ANNO A – 7 maggio 2017
IV Domenica di Pasqua

At 2,14a.36-41
1Pt 2,20b-25
Gv 10,1,10
(Visualizza i brani delle Letture)


IL BUON PASTORE
HA CURA DELLE PECORE

«All'udire queste cose si sentirono trafiggere il cuore e dissero a Pietro e agli altri apostoli: "Che cosa dobbiamo fare, fratelli?"». Assumiamo come filo rosso di questa domenica i sentimenti e le parole di alcuni tra quanti hanno ascoltato Pietro al mattino di Pentecoste. Ci guidano anche alla comprensione del testo apostolico e del testo evangelico. Non possiamo, infatti, ascoltare la Parola che ci convoca alla conversione e alla fede senza sentirne trafitto il nostro cuore. Né possiamo fermarci alla sola emozione. La parola di Dio chiede di essere accolta e attuata. Da qui la domanda relativa al fare.

La prima lettura ci riconduce all'annuncio, al cuore della fede: Gesù, il crocifisso, da Dio costituito Messia e Signore. L'apostolo interpella i testimoni stessi dell'evento - la casa d'Israele - imputandone ad essi la condanna. In verità le parole «quel Gesù che voi avete crocifisso» investono gli uomini e le donne d'ogni tempo, la loro incapacità d'aderire a Dio e al suo disegno di salvezza. Agli astanti, alla domanda relativa al "cosa fare", Pietro chiede che si convertano e si facciano battezzare così da ottenere il perdono dei peccati e ricevere il dono dello Spirito. Convertirsi qui traduce il greco metanoein ossia mutamento interiore, riconoscimento profondo, tutt'altro che esteriore o formale, della propria indigenza, della non corrispondenza al progetto di Dio. Siamo di fatto all'annuncio, al primo annuncio. Sia le parole del Battista, sia quelle di Gesù all'inizio del Vangelo esortano alla conversione di cui il battesimo è segno consequenziale. Così come consequenziale è il dono dello Spirito, il suo sigillo. Né si tratta di qualcosa di esclusivo, circoscritto alla sola casa d'Israele. L'annuncio, la promessa è rivolta «a quanti ne chiamerà il Signore Dio nostro». La salvezza, dunque, ormai ha un nome: Gesù/Salvatore, Messia e Signore.

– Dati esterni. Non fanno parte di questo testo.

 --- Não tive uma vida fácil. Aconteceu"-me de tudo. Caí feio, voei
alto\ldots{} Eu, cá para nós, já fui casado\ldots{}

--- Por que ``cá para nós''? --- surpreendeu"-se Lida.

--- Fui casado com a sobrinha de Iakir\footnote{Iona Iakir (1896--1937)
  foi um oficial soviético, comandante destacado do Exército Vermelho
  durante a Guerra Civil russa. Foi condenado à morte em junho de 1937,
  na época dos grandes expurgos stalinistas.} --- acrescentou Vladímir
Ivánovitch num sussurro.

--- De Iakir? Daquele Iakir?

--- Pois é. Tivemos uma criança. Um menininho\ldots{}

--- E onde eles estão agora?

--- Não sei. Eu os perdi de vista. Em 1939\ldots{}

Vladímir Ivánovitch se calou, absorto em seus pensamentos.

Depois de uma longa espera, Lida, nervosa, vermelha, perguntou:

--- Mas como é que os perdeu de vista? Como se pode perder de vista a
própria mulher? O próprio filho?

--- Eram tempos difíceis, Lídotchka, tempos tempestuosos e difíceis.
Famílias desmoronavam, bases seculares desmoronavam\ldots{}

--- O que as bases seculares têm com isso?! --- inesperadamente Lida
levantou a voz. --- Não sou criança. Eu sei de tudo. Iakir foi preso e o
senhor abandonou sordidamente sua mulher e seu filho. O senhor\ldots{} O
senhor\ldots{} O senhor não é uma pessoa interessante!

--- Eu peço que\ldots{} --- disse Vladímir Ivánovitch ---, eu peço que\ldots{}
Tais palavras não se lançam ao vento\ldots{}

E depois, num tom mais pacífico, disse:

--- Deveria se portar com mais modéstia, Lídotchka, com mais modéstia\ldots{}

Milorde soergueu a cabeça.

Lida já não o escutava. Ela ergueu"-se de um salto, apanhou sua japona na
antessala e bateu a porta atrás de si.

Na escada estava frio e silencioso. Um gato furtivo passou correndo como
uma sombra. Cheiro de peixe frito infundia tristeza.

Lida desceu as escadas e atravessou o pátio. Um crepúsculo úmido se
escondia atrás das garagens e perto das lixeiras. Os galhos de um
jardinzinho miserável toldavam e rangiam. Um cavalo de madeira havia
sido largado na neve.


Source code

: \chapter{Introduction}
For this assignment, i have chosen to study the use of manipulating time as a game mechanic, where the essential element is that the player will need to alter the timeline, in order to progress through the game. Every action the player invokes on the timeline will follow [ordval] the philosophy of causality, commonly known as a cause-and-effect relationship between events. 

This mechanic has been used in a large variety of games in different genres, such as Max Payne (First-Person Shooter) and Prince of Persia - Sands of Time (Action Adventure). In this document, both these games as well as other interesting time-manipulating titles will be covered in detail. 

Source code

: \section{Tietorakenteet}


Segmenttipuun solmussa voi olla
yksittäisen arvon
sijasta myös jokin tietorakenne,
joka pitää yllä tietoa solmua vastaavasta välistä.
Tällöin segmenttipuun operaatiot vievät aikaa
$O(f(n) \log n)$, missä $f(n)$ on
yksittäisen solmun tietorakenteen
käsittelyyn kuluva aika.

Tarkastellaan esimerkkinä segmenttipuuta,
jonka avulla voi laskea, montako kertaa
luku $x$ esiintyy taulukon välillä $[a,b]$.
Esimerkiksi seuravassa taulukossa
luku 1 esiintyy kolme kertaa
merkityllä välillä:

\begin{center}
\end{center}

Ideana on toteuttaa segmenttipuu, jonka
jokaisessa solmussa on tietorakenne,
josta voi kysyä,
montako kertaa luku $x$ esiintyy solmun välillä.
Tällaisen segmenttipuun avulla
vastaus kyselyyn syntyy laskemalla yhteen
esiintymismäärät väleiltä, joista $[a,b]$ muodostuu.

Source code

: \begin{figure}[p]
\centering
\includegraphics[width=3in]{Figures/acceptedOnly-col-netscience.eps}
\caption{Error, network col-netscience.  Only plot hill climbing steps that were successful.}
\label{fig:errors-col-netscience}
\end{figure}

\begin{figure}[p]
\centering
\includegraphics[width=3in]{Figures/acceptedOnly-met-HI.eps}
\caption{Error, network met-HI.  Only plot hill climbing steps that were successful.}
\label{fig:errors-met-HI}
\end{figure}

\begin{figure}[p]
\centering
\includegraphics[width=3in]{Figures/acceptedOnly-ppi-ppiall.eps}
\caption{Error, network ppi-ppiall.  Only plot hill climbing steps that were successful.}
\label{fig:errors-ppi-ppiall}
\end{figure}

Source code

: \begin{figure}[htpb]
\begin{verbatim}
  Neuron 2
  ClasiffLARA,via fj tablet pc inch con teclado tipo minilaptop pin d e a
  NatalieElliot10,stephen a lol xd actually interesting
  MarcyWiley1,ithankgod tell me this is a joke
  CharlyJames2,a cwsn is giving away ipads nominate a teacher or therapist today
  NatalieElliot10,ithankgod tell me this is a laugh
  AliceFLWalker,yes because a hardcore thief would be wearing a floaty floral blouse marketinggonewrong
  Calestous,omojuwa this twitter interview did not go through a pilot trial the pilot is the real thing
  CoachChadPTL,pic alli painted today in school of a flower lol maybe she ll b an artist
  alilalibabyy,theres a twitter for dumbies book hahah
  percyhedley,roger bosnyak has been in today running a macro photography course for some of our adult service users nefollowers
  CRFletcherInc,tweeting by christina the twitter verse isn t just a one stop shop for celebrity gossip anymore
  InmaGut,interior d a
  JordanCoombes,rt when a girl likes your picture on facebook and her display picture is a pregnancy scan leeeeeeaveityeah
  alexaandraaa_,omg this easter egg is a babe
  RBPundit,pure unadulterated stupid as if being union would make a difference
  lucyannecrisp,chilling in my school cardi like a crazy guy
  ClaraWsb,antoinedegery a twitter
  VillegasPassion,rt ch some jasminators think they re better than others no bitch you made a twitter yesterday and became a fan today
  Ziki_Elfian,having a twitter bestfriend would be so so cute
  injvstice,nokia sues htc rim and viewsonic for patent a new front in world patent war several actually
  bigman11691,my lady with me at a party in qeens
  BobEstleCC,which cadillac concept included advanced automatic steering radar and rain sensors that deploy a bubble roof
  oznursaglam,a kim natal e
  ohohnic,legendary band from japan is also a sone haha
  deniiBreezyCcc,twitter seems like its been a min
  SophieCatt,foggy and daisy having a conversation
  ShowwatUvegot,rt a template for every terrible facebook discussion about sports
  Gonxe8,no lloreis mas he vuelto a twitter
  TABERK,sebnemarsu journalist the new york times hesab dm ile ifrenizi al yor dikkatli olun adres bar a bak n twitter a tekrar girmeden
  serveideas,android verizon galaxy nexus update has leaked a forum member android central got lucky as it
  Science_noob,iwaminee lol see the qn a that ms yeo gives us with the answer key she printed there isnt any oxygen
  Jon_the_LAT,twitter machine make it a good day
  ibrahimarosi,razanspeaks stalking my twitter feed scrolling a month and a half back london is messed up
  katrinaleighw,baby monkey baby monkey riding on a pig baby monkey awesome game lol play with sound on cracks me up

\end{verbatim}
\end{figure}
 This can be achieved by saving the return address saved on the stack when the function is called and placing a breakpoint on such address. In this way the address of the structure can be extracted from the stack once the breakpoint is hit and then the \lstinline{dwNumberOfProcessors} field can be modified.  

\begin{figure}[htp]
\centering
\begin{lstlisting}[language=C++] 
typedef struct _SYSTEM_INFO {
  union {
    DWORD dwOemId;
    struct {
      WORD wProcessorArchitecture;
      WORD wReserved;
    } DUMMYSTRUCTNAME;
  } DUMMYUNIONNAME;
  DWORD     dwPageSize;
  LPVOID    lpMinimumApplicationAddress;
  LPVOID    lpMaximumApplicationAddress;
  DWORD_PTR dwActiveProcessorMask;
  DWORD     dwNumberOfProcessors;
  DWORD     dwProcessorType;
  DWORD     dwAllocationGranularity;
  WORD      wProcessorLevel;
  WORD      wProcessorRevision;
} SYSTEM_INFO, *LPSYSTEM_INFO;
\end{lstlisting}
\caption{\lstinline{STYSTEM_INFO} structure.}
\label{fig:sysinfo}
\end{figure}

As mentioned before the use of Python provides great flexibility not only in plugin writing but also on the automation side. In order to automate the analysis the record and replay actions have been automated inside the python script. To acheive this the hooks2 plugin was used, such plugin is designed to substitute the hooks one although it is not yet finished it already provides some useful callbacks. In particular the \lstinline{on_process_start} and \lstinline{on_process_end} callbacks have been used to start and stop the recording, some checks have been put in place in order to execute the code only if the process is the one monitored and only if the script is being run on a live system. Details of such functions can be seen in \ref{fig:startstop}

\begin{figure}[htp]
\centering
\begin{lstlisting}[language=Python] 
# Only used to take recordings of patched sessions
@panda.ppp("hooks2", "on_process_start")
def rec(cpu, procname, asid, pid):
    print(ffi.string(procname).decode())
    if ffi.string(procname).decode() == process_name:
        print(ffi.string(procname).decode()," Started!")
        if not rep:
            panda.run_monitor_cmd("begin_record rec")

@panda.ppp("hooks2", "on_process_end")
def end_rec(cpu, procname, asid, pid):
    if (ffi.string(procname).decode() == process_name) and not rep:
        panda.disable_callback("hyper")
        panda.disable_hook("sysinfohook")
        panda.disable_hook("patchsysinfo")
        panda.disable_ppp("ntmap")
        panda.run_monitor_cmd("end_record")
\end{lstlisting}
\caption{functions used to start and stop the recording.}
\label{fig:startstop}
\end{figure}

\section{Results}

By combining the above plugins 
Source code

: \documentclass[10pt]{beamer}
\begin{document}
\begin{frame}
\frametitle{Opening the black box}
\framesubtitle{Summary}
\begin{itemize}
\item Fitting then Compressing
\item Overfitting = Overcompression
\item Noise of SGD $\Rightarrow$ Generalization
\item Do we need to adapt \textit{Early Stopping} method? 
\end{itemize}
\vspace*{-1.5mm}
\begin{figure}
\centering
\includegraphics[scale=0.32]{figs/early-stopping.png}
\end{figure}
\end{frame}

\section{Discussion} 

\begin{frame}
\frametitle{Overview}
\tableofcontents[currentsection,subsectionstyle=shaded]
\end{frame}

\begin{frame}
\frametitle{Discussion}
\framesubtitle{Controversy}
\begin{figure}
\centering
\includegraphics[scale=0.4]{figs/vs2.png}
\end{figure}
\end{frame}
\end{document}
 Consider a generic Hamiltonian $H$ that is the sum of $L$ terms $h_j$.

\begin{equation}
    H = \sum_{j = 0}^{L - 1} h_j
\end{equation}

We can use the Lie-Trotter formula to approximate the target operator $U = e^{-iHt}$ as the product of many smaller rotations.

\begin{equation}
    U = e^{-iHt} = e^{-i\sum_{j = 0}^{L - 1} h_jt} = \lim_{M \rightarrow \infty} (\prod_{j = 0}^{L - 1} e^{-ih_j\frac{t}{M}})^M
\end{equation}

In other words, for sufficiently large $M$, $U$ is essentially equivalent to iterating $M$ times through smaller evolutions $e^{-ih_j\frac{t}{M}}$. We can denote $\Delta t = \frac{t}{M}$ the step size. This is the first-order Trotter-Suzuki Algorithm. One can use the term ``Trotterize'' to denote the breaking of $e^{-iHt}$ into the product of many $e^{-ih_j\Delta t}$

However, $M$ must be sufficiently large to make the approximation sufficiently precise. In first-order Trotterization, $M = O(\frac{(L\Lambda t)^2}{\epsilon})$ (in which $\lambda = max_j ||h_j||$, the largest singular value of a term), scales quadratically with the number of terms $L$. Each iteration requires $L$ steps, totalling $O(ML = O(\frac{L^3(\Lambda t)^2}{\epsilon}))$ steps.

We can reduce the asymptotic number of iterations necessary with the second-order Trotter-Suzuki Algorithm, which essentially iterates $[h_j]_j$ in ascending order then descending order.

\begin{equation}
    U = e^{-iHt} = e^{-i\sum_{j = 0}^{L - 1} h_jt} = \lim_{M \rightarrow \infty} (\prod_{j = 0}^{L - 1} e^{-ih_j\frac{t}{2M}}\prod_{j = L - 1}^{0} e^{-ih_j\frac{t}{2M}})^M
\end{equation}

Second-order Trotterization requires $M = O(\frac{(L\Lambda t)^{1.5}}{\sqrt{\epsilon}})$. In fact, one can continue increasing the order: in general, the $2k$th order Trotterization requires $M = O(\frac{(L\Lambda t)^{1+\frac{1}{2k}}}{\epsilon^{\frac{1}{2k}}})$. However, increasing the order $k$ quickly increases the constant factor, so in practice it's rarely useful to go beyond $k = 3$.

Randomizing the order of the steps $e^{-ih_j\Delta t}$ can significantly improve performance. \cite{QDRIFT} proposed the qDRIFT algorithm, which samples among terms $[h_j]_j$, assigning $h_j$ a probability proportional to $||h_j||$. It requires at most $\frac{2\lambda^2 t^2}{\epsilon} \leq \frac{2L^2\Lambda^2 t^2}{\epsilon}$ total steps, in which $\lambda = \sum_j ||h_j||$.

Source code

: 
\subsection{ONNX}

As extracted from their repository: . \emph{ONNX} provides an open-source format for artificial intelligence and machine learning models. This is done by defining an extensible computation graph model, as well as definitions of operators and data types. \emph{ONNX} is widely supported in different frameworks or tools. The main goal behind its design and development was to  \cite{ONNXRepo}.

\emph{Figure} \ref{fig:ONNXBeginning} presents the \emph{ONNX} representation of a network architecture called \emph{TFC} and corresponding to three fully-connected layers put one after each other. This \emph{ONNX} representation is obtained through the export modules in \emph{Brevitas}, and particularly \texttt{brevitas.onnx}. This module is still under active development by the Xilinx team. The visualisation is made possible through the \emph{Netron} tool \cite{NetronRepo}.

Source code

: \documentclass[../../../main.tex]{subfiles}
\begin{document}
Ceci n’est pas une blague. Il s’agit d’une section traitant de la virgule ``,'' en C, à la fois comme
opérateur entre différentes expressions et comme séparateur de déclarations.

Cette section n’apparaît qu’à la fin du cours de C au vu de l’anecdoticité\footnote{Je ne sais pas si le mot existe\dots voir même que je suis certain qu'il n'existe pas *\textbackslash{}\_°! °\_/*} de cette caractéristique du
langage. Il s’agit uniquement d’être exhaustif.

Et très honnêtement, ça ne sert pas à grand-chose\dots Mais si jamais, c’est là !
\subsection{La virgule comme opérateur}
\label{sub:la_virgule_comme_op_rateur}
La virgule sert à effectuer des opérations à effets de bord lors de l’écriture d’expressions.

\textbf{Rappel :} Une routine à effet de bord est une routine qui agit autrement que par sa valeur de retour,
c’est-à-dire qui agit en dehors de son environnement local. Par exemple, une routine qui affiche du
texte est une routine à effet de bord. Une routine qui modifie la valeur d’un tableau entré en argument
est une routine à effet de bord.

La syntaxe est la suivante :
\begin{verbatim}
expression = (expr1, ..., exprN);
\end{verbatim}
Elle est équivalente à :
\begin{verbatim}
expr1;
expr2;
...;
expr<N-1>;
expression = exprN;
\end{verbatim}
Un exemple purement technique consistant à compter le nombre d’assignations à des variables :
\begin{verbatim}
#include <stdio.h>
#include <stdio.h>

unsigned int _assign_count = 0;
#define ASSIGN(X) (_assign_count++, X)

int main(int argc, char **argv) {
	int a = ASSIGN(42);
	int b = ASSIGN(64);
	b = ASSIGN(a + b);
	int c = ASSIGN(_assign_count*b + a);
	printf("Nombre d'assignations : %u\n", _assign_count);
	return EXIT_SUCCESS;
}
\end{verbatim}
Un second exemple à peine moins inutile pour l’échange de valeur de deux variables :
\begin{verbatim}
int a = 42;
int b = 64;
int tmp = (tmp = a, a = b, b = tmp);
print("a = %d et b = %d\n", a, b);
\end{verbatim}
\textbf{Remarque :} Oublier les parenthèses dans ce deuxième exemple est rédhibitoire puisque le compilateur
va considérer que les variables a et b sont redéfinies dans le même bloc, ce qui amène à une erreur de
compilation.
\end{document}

La seconda lettura, tratta dalla Prima lettera di Pietro, lo propone come il modello di vita per quanti credono in lui. Lo fa - in questo che è considerato un antico inno - avvalendosi di alcune immagini veterotestamentarie, prima tra tutte quella del servo sofferente. Come lui, Gesù, che non ha conosciuto il peccato, si è fatto carico dei nostri peccati. Troviamo qui un'espressione di cui si appropria più volte la nostra devozione: «Dalle sue piaghe siamo stati guariti». E, quasi in transizione, l'evocazione del gregge errante ora ricondotto al «pastore e custode delle nostre anime». La lettura evangelica propone, infatti, la doppia similitudine della "porta" e del "pastore". Forse alla nostra sensibilità post-moderna non suggerisce le vibrazioni interiori proprie di un mondo agricolo e pastorale. Ben altra era l'efficacia evocativa delle parole di Gesù per quelli che lo ascoltavano. E, tuttavia, non è difficile, oltre il linguaggio forse a noi lontano, coglierne il significato profondo.
Ricordiamo, solo per dovere di contestualizzazione, come la prima parte del capitolo 10 continui il discorso di Gesù con i farisei. In esso il tema del giudizio come discernimento è appunto affidato alle similitudini della porta e del pastore, indicative dell'essere e dell'agire di Gesù stesso. Alla positività di lui "porta" e "pastore" s'oppongono le figure antitetiche del ladro e del brigante, dinanzi alle quali occorre operare un discernimento così da riconoscere Gesù. Non vogliamo però indulgere sulla contestualizzazione, pure importante, quanto ricollocarci sulla scia del "sentirci trafiggere il cuore" e dunque dell'agire, del come agire. La similitudine, per quanto lontana, è efficace nel disegnare la prossimità. E ciò vale per la porta, in realtà cosa inanimata, in apparenza estranea al circolo relazionale; ma vale ancor di più per il pastore che chiama le sue pecore ciascuna per nome. In verità la porta - e ancor oggi questo è il suo significato nella chiesa-edificio - indica Cristo, unica via d'accesso alla salvezza, via d'accesso alla comunità.

La similitudine è quella del recinto delle pecore, dell'ovile, la cui porta la apre solo il pastore e non il ladro che vi accede da un'altra parte. L'intimità, il riparo che l'ovile offre è interamente affidato al pastore, il quale poi fa uscire le pecore al pascolo e le precede sui sentieri della vita - la liturgia non a caso propone oggi il Sal 22. Le pecore lo seguono proprio perché ne riconoscono la voce. C'è dunque, come altrove in Giovanni, un clima di prossimità, di intimità, una reciproca appartenenza delle pecore al pastore e del pastore alle pecore che è estranea a chi pastore non è. I farisei non capiscono cosa Gesù voglia dire loro ed ecco egli insiste ancora aggiungendo un tassello esplicativo. Il suo è l'annuncio di salvezza. È lui la porta delle pecore. Non è venuto a rubare, mettere a morte e distruggere. È venuto «perché abbiano la vita e l'abbiano in abbondanza».
Lo sviluppo del capitolo 10 arrecherà ulteriori elementi. A noi oggi restano due suggestioni operative. La prima è relativa all'attitudine nostra verso la parola di Dio. La seconda è relativa al fare. Ci è modello Gesù. Occorre accogliere il suo invito alla conversione e operare quel mutamento radicale necessario al riconoscerlo come il Signore della nostra vita. Dobbiamo far nostri gli stessi suoi sentimenti, le stesse sue attitudini. Dobbiamo anche noi poter chiamare ciascuno/ciascuna per nome e prendercene cura alla maniera di lui porta e pastore solerte delle pecore. Lo esige la gioia pasquale.